# Do you ever wonder what happened to you that led you to what you are right now?



## AnotherGuy (Aug 5, 2013)

Anyone else every look back at how they used to be when they were younger and wonder what the hell happened to you? Like where the hell did it all go wrong?

In my early 20s I was going to school full time as well as working full time. I would work from midnight to 8 am, go home and take a shower and go to classes from around 11 am to 3pm, THEN go home and sleep. Through all of that I was dating and going out with various girls. None of them led to anything but it was all fun of course. I was SO sure that I was on the fast track to, at the very LEAST, a promising career. I would have even settled for a job that I could at least bear to be at. But I just became so angry. I have no clue what the hell happened. I started disliking being around people and just wanted to be alone.

I'm starting to feel that I was doing all of those things out of sheer expectation. It's almost like people expect a young guy to work a lot and do something constructive, like college. I now see that most people who get degrees can barely get work themselves despite their earned credentials.
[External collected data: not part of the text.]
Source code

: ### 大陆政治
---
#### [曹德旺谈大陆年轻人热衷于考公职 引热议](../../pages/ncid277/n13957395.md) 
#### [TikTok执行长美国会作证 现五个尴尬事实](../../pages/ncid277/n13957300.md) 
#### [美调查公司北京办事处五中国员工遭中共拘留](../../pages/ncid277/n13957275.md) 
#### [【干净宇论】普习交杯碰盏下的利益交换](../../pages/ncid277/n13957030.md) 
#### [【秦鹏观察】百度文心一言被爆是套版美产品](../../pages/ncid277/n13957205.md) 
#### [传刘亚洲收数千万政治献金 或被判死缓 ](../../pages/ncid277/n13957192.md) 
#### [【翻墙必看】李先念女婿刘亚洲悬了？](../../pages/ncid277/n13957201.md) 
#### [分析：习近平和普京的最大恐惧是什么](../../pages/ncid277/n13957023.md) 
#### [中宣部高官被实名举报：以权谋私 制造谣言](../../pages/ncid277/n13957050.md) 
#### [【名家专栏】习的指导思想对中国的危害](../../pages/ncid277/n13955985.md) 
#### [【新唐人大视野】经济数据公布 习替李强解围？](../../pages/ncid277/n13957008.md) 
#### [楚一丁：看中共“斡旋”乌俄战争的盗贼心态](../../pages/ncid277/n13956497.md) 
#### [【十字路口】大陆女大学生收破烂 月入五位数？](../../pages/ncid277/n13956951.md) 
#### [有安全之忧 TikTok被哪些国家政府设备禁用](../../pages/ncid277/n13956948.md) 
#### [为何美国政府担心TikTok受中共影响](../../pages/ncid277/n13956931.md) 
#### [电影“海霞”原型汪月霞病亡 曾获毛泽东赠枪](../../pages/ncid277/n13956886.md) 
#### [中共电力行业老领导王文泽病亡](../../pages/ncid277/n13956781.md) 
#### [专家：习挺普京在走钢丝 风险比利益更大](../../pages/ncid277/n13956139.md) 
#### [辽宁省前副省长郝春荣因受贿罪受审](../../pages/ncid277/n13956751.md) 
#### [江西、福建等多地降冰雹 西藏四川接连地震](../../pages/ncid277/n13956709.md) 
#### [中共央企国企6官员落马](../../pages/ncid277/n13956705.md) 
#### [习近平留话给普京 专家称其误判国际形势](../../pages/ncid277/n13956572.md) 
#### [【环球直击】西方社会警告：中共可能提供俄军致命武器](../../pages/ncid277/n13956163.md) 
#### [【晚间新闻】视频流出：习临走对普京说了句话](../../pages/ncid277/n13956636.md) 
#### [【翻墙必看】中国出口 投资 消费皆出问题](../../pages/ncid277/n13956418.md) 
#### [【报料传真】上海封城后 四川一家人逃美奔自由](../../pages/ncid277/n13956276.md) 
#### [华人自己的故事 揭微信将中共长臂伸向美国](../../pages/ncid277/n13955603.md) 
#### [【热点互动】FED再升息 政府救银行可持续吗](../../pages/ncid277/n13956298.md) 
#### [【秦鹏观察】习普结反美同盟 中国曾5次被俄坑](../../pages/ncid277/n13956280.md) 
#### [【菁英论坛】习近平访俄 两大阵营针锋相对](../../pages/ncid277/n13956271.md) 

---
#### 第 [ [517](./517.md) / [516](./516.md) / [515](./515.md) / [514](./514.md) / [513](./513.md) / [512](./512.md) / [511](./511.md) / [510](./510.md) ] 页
Does anyone every get that "what the hell happened to me" inner debate going on?


----------



## AvoidPeople (Jan 10, 2014)

Yeah I know what you mean. 

2 years ago:
-In a good college for engineering
-Doing well, decent amount of peers/friends

Now:
-Expelled from college
-No job
-No life
-No friends 

My life has crumbled before me.


----------



## AnotherGuy (Aug 5, 2013)

AvoidPeople said:


> Yeah I know what you mean.
> 
> 2 years ago:
> -In a good college for engineering
> ...


Do you have a pulse on what happened? I mean, I try and I try but I can never get an idea of where the wheels fell off.


----------



## AvoidPeople (Jan 10, 2014)

AnotherGuy said:


> Do you have a pulse on what happened? I mean, I try and I try but I can never get an idea of where the wheels fell off.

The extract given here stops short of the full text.